#### PROBLEM DESCRIPTION:
Both the line with "1. **AES Encryption**: If" and the line with "1. **Text to" in the records below must appear in the output, along with every line between them, exactly and with nothing added.

#### INFORMATION PROVIDED:
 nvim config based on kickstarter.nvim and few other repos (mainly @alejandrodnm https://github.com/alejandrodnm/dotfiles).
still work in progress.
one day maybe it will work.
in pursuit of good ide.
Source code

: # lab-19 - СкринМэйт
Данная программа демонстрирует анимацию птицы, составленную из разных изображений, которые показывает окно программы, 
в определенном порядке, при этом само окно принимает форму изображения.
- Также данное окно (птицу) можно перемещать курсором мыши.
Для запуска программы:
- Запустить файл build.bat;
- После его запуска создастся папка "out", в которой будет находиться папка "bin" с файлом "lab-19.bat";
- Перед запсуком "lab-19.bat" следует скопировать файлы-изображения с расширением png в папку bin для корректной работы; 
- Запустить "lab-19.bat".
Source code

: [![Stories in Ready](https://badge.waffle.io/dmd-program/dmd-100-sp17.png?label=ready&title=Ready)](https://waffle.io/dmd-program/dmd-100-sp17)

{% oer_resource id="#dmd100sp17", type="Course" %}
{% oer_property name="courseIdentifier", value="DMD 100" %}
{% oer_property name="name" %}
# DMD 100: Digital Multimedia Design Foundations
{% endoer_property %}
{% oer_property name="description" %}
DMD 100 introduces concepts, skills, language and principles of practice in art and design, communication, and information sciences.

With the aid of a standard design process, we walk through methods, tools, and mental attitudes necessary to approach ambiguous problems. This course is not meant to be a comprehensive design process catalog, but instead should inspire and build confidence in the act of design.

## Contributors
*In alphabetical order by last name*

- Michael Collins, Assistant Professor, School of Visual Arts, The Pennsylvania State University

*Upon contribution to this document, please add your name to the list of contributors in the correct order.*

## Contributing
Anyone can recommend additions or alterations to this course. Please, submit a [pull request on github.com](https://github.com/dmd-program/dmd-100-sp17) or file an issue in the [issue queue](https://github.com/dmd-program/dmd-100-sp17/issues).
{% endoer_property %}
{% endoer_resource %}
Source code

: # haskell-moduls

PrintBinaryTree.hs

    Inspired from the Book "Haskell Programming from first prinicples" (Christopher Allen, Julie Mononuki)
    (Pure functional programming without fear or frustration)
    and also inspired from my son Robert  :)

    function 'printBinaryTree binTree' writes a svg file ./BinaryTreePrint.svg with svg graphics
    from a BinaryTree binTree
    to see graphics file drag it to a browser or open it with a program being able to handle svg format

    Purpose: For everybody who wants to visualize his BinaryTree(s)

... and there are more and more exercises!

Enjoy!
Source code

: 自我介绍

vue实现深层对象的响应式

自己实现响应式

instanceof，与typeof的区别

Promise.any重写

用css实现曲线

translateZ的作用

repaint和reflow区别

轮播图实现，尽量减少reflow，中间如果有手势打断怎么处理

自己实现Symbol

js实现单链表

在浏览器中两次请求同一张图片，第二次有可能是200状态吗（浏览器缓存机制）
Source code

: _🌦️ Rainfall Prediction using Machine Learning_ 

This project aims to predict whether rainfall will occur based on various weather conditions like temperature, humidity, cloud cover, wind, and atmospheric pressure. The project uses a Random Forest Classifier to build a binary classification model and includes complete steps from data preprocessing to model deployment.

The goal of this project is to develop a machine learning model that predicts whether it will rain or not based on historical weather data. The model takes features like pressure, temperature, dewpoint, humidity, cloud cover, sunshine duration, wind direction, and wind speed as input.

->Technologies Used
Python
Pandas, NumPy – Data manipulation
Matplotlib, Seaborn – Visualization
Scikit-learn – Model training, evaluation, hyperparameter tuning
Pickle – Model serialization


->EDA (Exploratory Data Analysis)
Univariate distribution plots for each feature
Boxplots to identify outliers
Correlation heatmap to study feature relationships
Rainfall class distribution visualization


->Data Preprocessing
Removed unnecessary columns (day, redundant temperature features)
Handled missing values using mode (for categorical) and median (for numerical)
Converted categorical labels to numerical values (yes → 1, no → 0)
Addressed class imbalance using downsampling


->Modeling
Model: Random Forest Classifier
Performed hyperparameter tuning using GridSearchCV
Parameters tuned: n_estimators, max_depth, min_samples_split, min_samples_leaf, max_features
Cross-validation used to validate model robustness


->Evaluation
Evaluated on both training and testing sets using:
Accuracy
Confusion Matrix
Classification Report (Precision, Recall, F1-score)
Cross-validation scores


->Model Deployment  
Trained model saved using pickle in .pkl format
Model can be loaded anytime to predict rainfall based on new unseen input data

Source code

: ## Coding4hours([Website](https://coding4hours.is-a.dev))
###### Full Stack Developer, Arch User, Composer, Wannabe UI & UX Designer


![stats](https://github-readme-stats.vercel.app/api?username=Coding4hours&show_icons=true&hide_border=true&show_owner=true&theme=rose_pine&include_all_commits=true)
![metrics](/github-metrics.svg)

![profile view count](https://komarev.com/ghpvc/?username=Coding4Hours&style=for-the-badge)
--
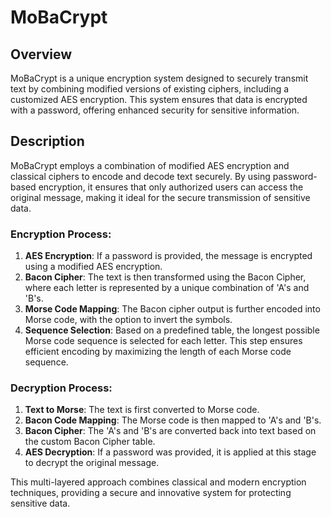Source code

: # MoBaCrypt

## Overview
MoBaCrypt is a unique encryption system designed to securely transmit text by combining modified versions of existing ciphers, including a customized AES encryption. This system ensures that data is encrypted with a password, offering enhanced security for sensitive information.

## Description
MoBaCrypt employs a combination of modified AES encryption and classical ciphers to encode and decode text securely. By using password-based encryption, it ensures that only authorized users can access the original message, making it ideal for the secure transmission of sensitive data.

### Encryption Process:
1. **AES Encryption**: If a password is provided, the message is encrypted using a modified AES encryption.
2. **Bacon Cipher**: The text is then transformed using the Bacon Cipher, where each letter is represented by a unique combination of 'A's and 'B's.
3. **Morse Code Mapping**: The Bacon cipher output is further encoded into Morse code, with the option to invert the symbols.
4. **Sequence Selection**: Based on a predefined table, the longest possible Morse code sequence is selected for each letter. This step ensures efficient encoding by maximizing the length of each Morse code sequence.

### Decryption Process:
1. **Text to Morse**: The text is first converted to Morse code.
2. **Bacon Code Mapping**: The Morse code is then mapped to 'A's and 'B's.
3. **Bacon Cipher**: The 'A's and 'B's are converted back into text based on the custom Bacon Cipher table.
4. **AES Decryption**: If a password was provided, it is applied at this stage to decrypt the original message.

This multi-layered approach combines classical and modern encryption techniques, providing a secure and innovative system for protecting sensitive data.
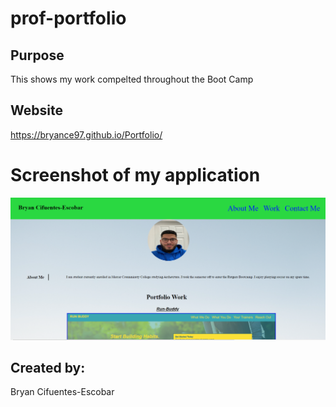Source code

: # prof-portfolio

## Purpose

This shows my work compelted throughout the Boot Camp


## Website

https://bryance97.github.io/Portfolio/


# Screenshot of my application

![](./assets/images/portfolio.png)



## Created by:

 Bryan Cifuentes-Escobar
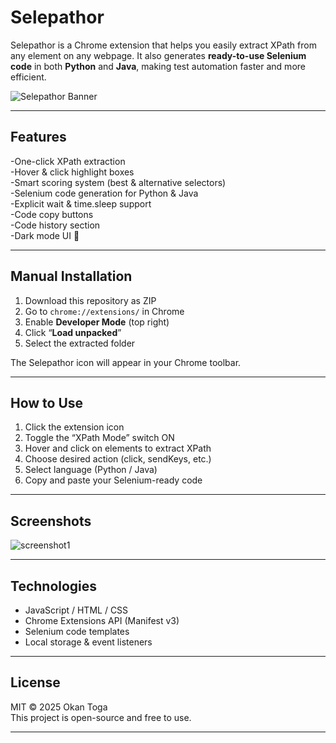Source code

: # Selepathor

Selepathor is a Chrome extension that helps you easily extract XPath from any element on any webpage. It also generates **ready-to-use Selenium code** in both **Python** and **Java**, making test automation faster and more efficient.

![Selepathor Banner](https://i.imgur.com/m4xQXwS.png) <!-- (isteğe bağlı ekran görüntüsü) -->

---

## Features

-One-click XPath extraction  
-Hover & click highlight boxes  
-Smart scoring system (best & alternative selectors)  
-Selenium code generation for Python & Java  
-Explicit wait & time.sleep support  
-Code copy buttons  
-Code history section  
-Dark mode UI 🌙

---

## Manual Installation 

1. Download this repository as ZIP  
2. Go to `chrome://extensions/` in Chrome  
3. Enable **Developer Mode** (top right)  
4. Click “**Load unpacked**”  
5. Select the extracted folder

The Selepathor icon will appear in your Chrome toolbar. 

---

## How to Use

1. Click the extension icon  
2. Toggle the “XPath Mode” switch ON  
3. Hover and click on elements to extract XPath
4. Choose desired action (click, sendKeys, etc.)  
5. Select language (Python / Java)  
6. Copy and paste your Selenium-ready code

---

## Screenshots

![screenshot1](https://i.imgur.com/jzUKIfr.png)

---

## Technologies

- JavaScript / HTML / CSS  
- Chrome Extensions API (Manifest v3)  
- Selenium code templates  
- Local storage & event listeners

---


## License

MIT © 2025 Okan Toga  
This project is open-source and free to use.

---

#### TASK RESPONSE:
1. **AES Encryption**: If a password is provided, the message is encrypted using a modified AES encryption.
2. **Bacon Cipher**: The text is then transformed using the Bacon Cipher, where each letter is represented by a unique combination of 'A's and 'B's.
3. **Morse Code Mapping**: The Bacon cipher output is further encoded into Morse code, with the option to invert the symbols.
4. **Sequence Selection**: Based on a predefined table, the longest possible Morse code sequence is selected for each letter. This step ensures efficient encoding by maximizing the length of each Morse code sequence.

### Decryption Process:
1. **Text to Morse**: The text is first converted to Morse code.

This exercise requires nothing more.